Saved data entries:

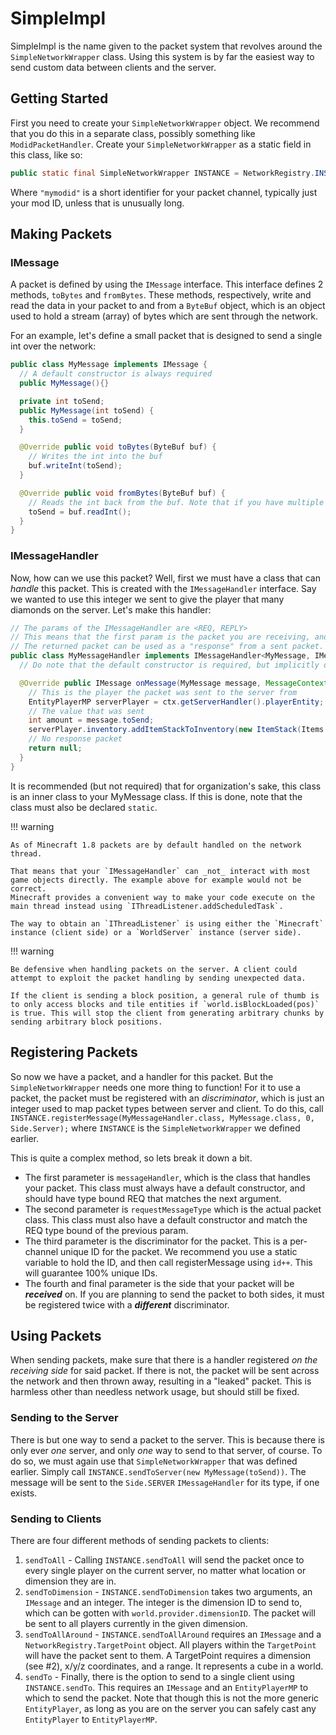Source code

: SimpleImpl
==========

SimpleImpl is the name given to the packet system that revolves around the `SimpleNetworkWrapper` class. Using this system is by far the easiest way to send custom data between clients and the server.

Getting Started
---------------

First you need to create your `SimpleNetworkWrapper` object. We recommend that you do this in a separate class, possibly something like `ModidPacketHandler`. Create your `SimpleNetworkWrapper` as a static field in this class, like so:

```java
public static final SimpleNetworkWrapper INSTANCE = NetworkRegistry.INSTANCE.newSimpleChannel("mymodid");
```

Where `"mymodid"` is a short identifier for your packet channel, typically just your mod ID, unless that is unusually long.

Making Packets
--------------

### IMessage

A packet is defined by using the `IMessage` interface. This interface defines 2 methods, `toBytes` and `fromBytes`. These methods, respectively, write and read the data in your packet to and from a `ByteBuf` object, which is an object used to hold a stream (array) of bytes which are sent through the network.

For an example, let's define a small packet that is designed to send a single int over the network:

```java
public class MyMessage implements IMessage {
  // A default constructor is always required
  public MyMessage(){}

  private int toSend;
  public MyMessage(int toSend) {
    this.toSend = toSend;
  }

  @Override public void toBytes(ByteBuf buf) {
    // Writes the int into the buf
    buf.writeInt(toSend);
  }

  @Override public void fromBytes(ByteBuf buf) {
    // Reads the int back from the buf. Note that if you have multiple values, you must read in the same order you wrote.
    toSend = buf.readInt();
  }
}
```

### IMessageHandler

Now, how can we use this packet? Well, first we must have a class that can *handle* this packet. This is created with the `IMessageHandler` interface. Say we wanted to use this integer we sent to give the player that many diamonds on the server. Let's make this handler:

```java
// The params of the IMessageHandler are <REQ, REPLY>
// This means that the first param is the packet you are receiving, and the second is the packet you are returning.
// The returned packet can be used as a "response" from a sent packet.
public class MyMessageHandler implements IMessageHandler<MyMessage, IMessage> {
  // Do note that the default constructor is required, but implicitly defined in this case

  @Override public IMessage onMessage(MyMessage message, MessageContext ctx) {
    // This is the player the packet was sent to the server from
    EntityPlayerMP serverPlayer = ctx.getServerHandler().playerEntity;
    // The value that was sent
    int amount = message.toSend;
    serverPlayer.inventory.addItemStackToInventory(new ItemStack(Items.diamond, amount));
    // No response packet
    return null;
  }
}
```

It is recommended (but not required) that for organization's sake, this class is an inner class to your MyMessage class. If this is done, note that the class must also be declared `static`.

!!! warning

    As of Minecraft 1.8 packets are by default handled on the network thread.

    That means that your `IMessageHandler` can _not_ interact with most game objects directly. The example above for example would not be correct.
    Minecraft provides a convenient way to make your code execute on the main thread instead using `IThreadListener.addScheduledTask`.

    The way to obtain an `IThreadListener` is using either the `Minecraft` instance (client side) or a `WorldServer` instance (server side).

!!! warning

    Be defensive when handling packets on the server. A client could attempt to exploit the packet handling by sending unexpected data.

    If the client is sending a block position, a general rule of thumb is to only access blocks and tile entities if `world.isBlockLoaded(pos)` is true. This will stop the client from generating arbitrary chunks by sending arbitrary block positions.

Registering Packets
-------------------

So now we have a packet, and a handler for this packet. But the `SimpleNetworkWrapper` needs one more thing to function! For it to use a packet, the packet must be registered with an *discriminator*, which is just an integer used to map packet types between server and client. To do this, call `INSTANCE.registerMessage(MyMessageHandler.class, MyMessage.class, 0, Side.Server);` where `INSTANCE` is the `SimpleNetworkWrapper` we defined earlier.

This is quite a complex method, so lets break it down a bit.

- The first parameter is `messageHandler`, which is the class that handles your packet. This class must always have a default constructor, and should have type bound REQ that matches the next argument.
- The second parameter is `requestMessageType` which is the actual packet class. This class must also have a default constructor and match the REQ type bound of the previous param.
- The third parameter is the discriminator for the packet. This is a per-channel unique ID for the packet. We recommend you use a static variable to hold the ID, and then call registerMessage using `id++`. This will guarantee 100% unique IDs.
- The fourth and final parameter is the side that your packet will be ***received*** on. If you are planning to send the packet to both sides, it must be registered twice with a ***different*** discriminator.


Using Packets
-------------

When sending packets, make sure that there is a handler registered *on the receiving side* for said packet. If there is not, the packet will be sent across the network and then thrown away, resulting in a "leaked" packet. This is harmless other than needless network usage, but should still be fixed.

### Sending to the Server

There is but one way to send a packet to the server. This is because there is only ever *one* server, and only *one* way to send to that server, of course. To do so, we must again use that `SimpleNetworkWrapper` that was defined earlier. Simply call `INSTANCE.sendToServer(new MyMessage(toSend))`. The message will be sent to the `Side.SERVER` `IMessageHandler` for its type, if one exists.

### Sending to Clients


There are four different methods of sending packets to clients:

1. `sendToAll` - Calling `INSTANCE.sendToAll` will send the packet once to every single player on the current server, no matter what location or dimension they are in.
2. `sendToDimension` - `INSTANCE.sendToDimension` takes two arguments, an `IMessage` and an integer. The integer is the dimension ID to send to, which can be gotten with `world.provider.dimensionID`. The packet will be sent to all players currently in the given dimension.
3. `sendToAllAround` - `INSTANCE.sendToAllAround` requires an `IMessage` and a `NetworkRegistry.TargetPoint` object. All players within the `TargetPoint` will have the packet sent to them. A TargetPoint requires a dimension (see #2), x/y/z coordinates, and a range. It represents a cube in a world.
4. `sendTo` - Finally, there is the option to send to a single client using `INSTANCE.sendTo`. This requires an `IMessage` and an `EntityPlayerMP` to which to send the packet. Note that though this is not the more generic `EntityPlayer`, as long as you are on the server you can safely cast any `EntityPlayer` to `EntityPlayerMP`.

**Task to carry out**
Repeat the records above exactly, without pictures.

**Task solution**
Source code

: SimpleImpl
==========

SimpleImpl is the name given to the packet system that revolves around the `SimpleNetworkWrapper` class. Using this system is by far the easiest way to send custom data between clients and the server.

Getting Started
---------------

First you need to create your `SimpleNetworkWrapper` object. We recommend that you do this in a separate class, possibly something like `ModidPacketHandler`. Create your `SimpleNetworkWrapper` as a static field in this class, like so:

```java
public static final SimpleNetworkWrapper INSTANCE = NetworkRegistry.INSTANCE.newSimpleChannel("mymodid");
```

Where `"mymodid"` is a short identifier for your packet channel, typically just your mod ID, unless that is unusually long.

Making Packets
--------------

### IMessage

A packet is defined by using the `IMessage` interface. This interface defines 2 methods, `toBytes` and `fromBytes`. These methods, respectively, write and read the data in your packet to and from a `ByteBuf` object, which is an object used to hold a stream (array) of bytes which are sent through the network.

For an example, let's define a small packet that is designed to send a single int over the network:

```java
public class MyMessage implements IMessage {
  // A default constructor is always required
  public MyMessage(){}

  private int toSend;
  public MyMessage(int toSend) {
    this.toSend = toSend;
  }

  @Override public void toBytes(ByteBuf buf) {
    // Writes the int into the buf
    buf.writeInt(toSend);
  }

  @Override public void fromBytes(ByteBuf buf) {
    // Reads the int back from the buf. Note that if you have multiple values, you must read in the same order you wrote.
    toSend = buf.readInt();
  }
}
```

### IMessageHandler

Now, how can we use this packet? Well, first we must have a class that can *handle* this packet. This is created with the `IMessageHandler` interface. Say we wanted to use this integer we sent to give the player that many diamonds on the server. Let's make this handler:

```java
// The params of the IMessageHandler are <REQ, REPLY>
// This means that the first param is the packet you are receiving, and the second is the packet you are returning.
// The returned packet can be used as a "response" from a sent packet.
public class MyMessageHandler implements IMessageHandler<MyMessage, IMessage> {
  // Do note that the default constructor is required, but implicitly defined in this case

  @Override public IMessage onMessage(MyMessage message, MessageContext ctx) {
    // This is the player the packet was sent to the server from
    EntityPlayerMP serverPlayer = ctx.getServerHandler().playerEntity;
    // The value that was sent
    int amount = message.toSend;
    serverPlayer.inventory.addItemStackToInventory(new ItemStack(Items.diamond, amount));
    // No response packet
    return null;
  }
}
```

It is recommended (but not required) that for organization's sake, this class is an inner class to your MyMessage class. If this is done, note that the class must also be declared `static`.

!!! warning

    As of Minecraft 1.8 packets are by default handled on the network thread.

    That means that your `IMessageHandler` can _not_ interact with most game objects directly. The example above for example would not be correct.
    Minecraft provides a convenient way to make your code execute on the main thread instead using `IThreadListener.addScheduledTask`.

    The way to obtain an `IThreadListener` is using either the `Minecraft` instance (client side) or a `WorldServer` instance (server side).

!!! warning

    Be defensive when handling packets on the server. A client could attempt to exploit the packet handling by sending unexpected data.

    If the client is sending a block position, a general rule of thumb is to only access blocks and tile entities if `world.isBlockLoaded(pos)` is true. This will stop the client from generating arbitrary chunks by sending arbitrary block positions.

Registering Packets
-------------------

So now we have a packet, and a handler for this packet. But the `SimpleNetworkWrapper` needs one more thing to function! For it to use a packet, the packet must be registered with an *discriminator*, which is just an integer used to map packet types between server and client. To do this, call `INSTANCE.registerMessage(MyMessageHandler.class, MyMessage.class, 0, Side.Server);` where `INSTANCE` is the `SimpleNetworkWrapper` we defined earlier.

This is quite a complex method, so lets break it down a bit.

- The first parameter is `messageHandler`, which is the class that handles your packet. This class must always have a default constructor, and should have type bound REQ that matches the next argument.
- The second parameter is `requestMessageType` which is the actual packet class. This class must also have a default constructor and match the REQ type bound of the previous param.
- The third parameter is the discriminator for the packet. This is a per-channel unique ID for the packet. We recommend you use a static variable to hold the ID, and then call registerMessage using `id++`. This will guarantee 100% unique IDs.
- The fourth and final parameter is the side that your packet will be ***received*** on. If you are planning to send the packet to both sides, it must be registered twice with a ***different*** discriminator.


Using Packets
-------------

When sending packets, make sure that there is a handler registered *on the receiving side* for said packet. If there is not, the packet will be sent across the network and then thrown away, resulting in a "leaked" packet. This is harmless other than needless network usage, but should still be fixed.

### Sending to the Server

There is but one way to send a packet to the server. This is because there is only ever *one* server, and only *one* way to send to that server, of course. To do so, we must again use that `SimpleNetworkWrapper` that was defined earlier. Simply call `INSTANCE.sendToServer(new MyMessage(toSend))`. The message will be sent to the `Side.SERVER` `IMessageHandler` for its type, if one exists.

### Sending to Clients


There are four different methods of sending packets to clients:

1. `sendToAll` - Calling `INSTANCE.sendToAll` will send the packet once to every single player on the current server, no matter what location or dimension they are in.
2. `sendToDimension` - `INSTANCE.sendToDimension` takes two arguments, an `IMessage` and an integer. The integer is the dimension ID to send to, which can be gotten with `world.provider.dimensionID`. The packet will be sent to all players currently in the given dimension.
3. `sendToAllAround` - `INSTANCE.sendToAllAround` requires an `IMessage` and a `NetworkRegistry.TargetPoint` object. All players within the `TargetPoint` will have the packet sent to them. A TargetPoint requires a dimension (see #2), x/y/z coordinates, and a range. It represents a cube in a world.
4. `sendTo` - Finally, there is the option to send to a single client using `INSTANCE.sendTo`. This requires an `IMessage` and an `EntityPlayerMP` to which to send the packet. Note that though this is not the more generic `EntityPlayer`, as long as you are on the server you can safely cast any `EntityPlayer` to `EntityPlayerMP`.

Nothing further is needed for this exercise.